Angely, Maya’ya yanından gitmesi için bağırırken Maya ise “Gitmeyeceğim. Korkuyorum. Sana yardım edeceğim.” Diye aynı şekilde karşılık veriyordu. Gözleri kocaman açılmış, kalbi ürkek bir güvercinin kanat çırpışı kadar hızlı atıyor olsa da Angely’i yalnız bırakmak demek kendini de bu ormanın içinde yalnız kalması demekti. 

Angely; istiğfar etmesi durup biraz daha rahatladıktan sonra Maya’nın yanına gelip “Hadi. Yürümeye devam edelim.” Dedi.
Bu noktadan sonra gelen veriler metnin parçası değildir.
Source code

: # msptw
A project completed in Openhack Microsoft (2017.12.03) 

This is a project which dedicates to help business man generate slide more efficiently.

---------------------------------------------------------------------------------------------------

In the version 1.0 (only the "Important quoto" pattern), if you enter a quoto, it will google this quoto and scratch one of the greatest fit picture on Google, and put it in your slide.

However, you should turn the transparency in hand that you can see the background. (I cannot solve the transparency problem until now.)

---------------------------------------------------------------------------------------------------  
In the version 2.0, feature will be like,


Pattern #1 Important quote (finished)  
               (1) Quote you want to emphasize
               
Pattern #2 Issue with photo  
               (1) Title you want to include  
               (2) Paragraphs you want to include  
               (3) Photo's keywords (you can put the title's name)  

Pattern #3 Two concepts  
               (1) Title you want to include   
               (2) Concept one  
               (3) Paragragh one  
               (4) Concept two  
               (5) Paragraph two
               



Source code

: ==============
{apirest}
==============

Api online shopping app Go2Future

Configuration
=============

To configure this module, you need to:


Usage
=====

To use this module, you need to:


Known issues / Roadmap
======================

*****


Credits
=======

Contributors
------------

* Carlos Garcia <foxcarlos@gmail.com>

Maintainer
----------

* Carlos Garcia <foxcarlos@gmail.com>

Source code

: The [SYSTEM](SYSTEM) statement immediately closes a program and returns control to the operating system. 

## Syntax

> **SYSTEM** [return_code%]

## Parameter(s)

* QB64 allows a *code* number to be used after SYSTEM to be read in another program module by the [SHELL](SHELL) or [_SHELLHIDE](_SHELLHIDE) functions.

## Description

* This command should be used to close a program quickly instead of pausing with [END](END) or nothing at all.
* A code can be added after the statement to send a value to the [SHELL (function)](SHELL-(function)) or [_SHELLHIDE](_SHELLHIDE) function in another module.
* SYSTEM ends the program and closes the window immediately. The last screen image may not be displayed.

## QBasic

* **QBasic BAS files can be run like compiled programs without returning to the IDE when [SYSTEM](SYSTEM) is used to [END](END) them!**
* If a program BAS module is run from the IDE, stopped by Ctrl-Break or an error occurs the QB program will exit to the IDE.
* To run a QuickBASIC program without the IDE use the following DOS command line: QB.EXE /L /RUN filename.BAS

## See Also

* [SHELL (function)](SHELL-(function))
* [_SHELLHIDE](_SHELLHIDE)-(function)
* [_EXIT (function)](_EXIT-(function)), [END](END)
Gücünün yettiği yere kadar onunla birlikte gidecek, takati nerede kesilirse orda da ruhunu boşluğa bırakacaktı. Onlar yürümeye devam ederken Dük Withsorm ve ailesi ise hastalık belirtileri iyice ortaya çıkmasına rağmen hala kurtuluş yolu bulmaya çalışıyorlardı. Kasabadan çıkmak için yolu değiştirip ormanlık araziden geçerek diğer kasabaya ulaşıp oradan yola devam etmeyi düşündüler. Maya Saraya ulaşınca Kraliçe bu durumu öğrenip muhakkak onlara yardım için birilerini gönderecekti. Lindsey; kendi için değil ama oğlu Anthony’nin her an ağırlaşan iltihaplı yaraları için dua ederken bunları düşünüyordu içten içe. 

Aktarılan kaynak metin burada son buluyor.